The 12127/12128 Chhatrapati Shivaji Maharaj Terminus - Pune Junction Intercity Superfast Express is an Express train belonging to Indian Railways that runs between Mumbai CSMT and Pune Junction in India. It is a daily service. It operates as train number 12127 from Mumbai CSMT to Pune Junction and as train number 12128 in the reverse direction.

History 

The train was introduced in 2004 in place of Mumbai-Pune Shatabdi Express, a 10 coach air conditioned train that used to run with AC chair car and 2 End-On-Generation coaches. The Shatabdi Express ran almost empty despite being given a good priority on the route with fewer stops and more speed, due to high fares and increased demands for a "middle class friendly" train, and was thus discontinued.

Coaches

The Mumbai Pune Intercity Express has 2 AC chair cars, 8 general second class, 4 general second class coaches unreserved, and 2 generator car coaches. 
Total = 16

As is customary with Indian Railways, coaches are added/removed as per the demand.
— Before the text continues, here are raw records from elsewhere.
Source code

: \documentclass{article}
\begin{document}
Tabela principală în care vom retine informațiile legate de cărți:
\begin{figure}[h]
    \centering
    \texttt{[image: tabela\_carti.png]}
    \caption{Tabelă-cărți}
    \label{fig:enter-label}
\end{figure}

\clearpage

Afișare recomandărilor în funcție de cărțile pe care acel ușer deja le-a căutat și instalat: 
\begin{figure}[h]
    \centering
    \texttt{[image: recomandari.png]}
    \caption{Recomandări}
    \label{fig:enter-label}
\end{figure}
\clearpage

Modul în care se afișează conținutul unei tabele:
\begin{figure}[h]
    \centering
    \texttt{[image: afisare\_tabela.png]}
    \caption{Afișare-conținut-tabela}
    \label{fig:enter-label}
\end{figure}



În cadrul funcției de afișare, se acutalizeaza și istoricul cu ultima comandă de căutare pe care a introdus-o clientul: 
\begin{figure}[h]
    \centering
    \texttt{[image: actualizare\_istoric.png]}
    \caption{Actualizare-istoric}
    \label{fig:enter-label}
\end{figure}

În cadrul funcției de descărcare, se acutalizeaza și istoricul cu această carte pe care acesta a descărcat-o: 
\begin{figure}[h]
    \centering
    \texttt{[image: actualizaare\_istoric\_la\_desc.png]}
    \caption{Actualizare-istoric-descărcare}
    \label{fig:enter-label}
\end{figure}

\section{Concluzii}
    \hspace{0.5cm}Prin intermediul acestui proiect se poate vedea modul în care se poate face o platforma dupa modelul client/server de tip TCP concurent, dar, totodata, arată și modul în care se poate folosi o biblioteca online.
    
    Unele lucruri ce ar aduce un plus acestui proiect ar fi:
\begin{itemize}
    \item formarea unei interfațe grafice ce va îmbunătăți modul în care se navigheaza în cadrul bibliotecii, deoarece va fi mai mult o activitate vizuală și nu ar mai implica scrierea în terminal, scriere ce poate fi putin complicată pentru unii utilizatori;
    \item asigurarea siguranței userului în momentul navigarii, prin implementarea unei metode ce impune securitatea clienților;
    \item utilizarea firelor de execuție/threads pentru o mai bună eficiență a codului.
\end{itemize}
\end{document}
Starting 6 June 2018, Mumbai Pune Intercity Express has been allotted the modern and advanced LHB coach for safety and speed.

Now this train runs at a maximum speed of 130 km per hour between Khadki Pune route with an Ajni WAP 7 locomotive.

Service

The Mumbai Pune Intercity Superfast Express was introduced on 15 March 2004 and is one of 6 dedicated intercity chair car trains between Mumbai CSMT and Pune Junction.  The other 5 trains are 11007/08 Deccan Express, 11009/10 Sinhagad Express, 12125/26 Pragati Express, 12123/24 Deccan Queen & 22105/06 Indrayani Express.

It covers the distance of 192 kilometres in 2 hours 40 mins as 12127 Mumbai Pune Intercity Express (72 km/hr) and 2 hours 35 mins as Pune Mumbai Intercity Express (74.32 km/hr).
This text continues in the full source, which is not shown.